**Problem to work on**
Look for the string "said" in the listing below and copy every line in which it appears.

**Excerpted records**
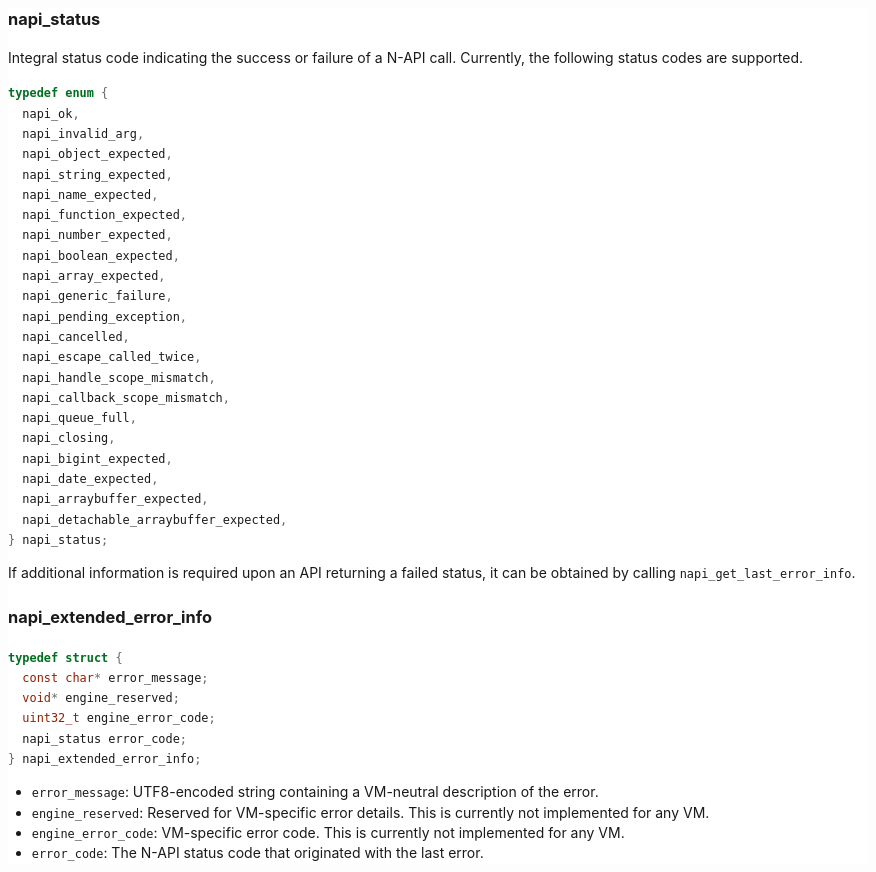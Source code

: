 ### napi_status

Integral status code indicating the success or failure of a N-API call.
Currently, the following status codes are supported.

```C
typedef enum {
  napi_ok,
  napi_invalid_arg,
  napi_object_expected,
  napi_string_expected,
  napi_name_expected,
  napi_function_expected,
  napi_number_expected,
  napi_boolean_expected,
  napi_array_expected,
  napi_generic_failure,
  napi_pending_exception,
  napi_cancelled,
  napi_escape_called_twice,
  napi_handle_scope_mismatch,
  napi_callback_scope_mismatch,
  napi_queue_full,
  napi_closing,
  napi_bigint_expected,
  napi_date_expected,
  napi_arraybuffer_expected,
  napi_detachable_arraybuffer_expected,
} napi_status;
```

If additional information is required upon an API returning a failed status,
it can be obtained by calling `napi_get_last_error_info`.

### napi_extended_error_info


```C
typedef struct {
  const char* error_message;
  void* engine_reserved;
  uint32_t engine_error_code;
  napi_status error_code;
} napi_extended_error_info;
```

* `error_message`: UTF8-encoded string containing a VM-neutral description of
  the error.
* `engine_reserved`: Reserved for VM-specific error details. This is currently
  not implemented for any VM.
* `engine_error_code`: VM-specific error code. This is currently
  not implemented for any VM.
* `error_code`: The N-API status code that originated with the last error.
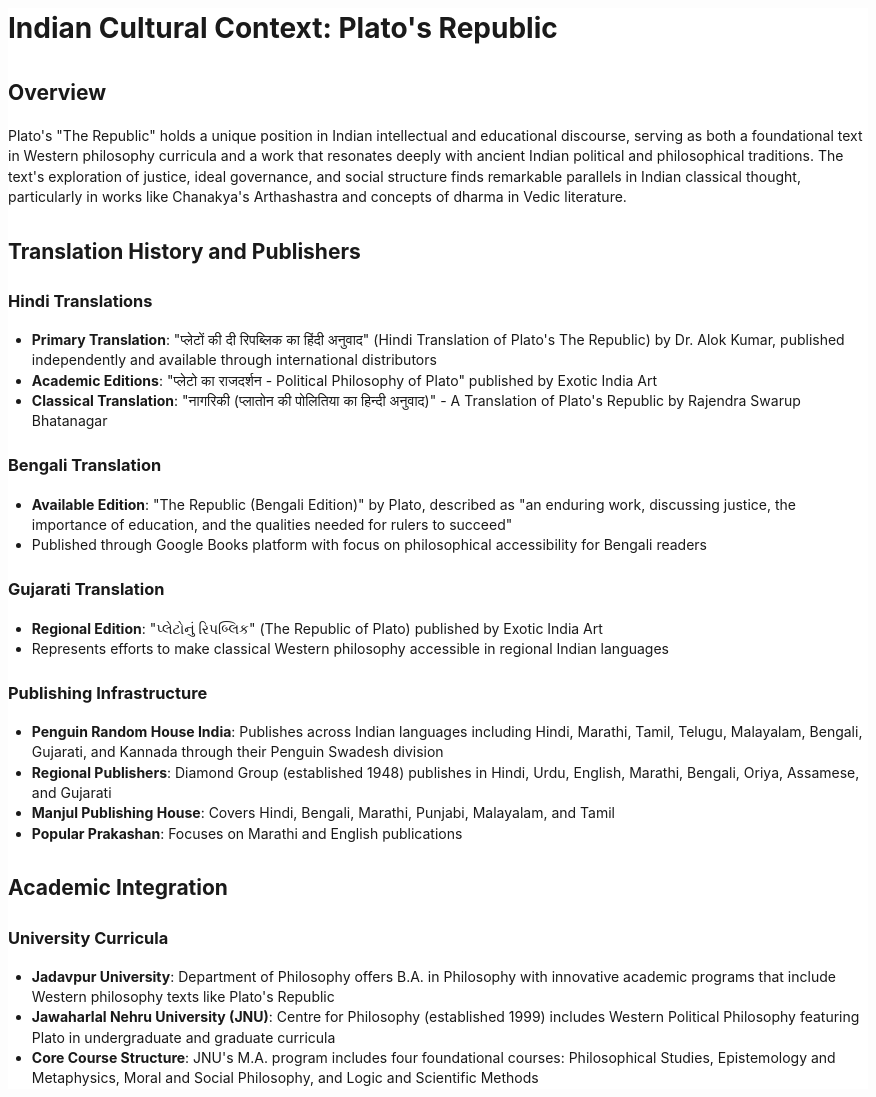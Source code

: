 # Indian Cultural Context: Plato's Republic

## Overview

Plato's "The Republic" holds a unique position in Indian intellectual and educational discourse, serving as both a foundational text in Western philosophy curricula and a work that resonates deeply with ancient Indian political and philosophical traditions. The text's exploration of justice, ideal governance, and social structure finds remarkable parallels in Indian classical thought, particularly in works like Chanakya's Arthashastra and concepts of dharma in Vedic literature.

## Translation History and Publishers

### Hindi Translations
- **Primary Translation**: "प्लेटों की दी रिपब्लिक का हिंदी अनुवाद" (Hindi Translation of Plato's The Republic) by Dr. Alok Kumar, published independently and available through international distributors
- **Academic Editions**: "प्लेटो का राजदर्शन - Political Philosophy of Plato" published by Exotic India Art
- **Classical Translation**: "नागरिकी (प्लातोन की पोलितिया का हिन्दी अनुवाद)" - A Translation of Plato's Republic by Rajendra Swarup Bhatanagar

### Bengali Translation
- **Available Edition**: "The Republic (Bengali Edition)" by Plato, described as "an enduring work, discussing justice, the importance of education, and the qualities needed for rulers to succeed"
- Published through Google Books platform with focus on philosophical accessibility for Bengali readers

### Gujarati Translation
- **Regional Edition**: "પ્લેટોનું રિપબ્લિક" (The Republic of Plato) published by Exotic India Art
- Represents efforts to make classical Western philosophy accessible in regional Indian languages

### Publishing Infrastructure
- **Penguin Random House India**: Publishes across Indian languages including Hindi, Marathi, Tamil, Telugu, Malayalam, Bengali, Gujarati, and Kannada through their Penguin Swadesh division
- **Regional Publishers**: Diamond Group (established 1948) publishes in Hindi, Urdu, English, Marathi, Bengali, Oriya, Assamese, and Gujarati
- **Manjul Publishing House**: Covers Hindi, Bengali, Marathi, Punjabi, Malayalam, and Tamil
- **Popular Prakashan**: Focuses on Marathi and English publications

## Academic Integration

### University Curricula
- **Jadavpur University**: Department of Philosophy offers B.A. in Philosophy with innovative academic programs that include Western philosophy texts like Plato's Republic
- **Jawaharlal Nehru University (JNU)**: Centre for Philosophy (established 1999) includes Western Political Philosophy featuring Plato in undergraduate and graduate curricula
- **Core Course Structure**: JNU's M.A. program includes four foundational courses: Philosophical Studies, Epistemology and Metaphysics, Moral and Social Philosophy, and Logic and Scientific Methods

...

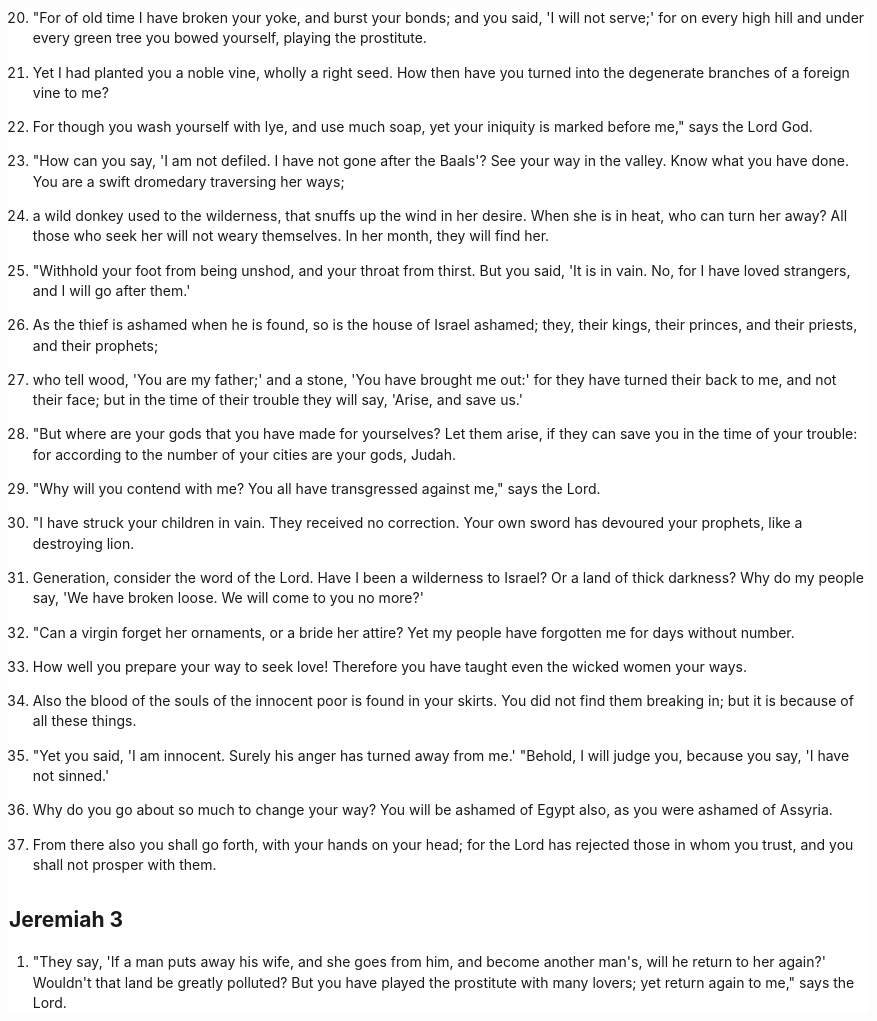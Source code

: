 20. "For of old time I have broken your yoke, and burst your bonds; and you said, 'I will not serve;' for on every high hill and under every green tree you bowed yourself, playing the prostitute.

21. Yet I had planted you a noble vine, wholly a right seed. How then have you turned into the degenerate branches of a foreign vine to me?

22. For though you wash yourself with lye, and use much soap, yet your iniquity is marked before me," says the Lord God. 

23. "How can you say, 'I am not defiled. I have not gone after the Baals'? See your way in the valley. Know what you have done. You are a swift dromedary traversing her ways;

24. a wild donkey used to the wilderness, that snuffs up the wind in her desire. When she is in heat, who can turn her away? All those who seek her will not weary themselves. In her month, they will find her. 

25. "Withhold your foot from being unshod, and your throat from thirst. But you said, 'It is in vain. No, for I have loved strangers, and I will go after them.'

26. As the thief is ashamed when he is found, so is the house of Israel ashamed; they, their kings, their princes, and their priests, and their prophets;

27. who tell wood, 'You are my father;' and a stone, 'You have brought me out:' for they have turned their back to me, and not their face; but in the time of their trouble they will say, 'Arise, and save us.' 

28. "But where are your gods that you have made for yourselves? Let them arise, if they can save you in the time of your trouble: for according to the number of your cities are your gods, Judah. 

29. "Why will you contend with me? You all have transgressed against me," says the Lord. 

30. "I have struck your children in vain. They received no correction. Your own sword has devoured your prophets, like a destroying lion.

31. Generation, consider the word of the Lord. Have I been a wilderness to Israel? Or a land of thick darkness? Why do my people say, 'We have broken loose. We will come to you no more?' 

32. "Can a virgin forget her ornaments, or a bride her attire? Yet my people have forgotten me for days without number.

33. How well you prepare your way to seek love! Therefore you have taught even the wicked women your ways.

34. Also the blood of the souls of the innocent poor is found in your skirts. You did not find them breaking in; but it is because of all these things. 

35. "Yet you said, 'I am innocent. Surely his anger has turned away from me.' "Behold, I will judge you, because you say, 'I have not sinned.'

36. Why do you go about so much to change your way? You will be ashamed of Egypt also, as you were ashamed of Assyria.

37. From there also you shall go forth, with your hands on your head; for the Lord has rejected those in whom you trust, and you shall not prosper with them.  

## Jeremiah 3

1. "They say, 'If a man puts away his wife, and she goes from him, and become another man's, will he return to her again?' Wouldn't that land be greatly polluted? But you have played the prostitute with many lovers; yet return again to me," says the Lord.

**Expected answer**
: 20. "For of old time I have broken your yoke, and burst your bonds; and you said, 'I will not serve;' for on every high hill and under every green tree you bowed yourself, playing the prostitute.
25. "Withhold your foot from being unshod, and your throat from thirst. But you said, 'It is in vain. No, for I have loved strangers, and I will go after them.'
35. "Yet you said, 'I am innocent. Surely his anger has turned away from me.' "Behold, I will judge you, because you say, 'I have not sinned.'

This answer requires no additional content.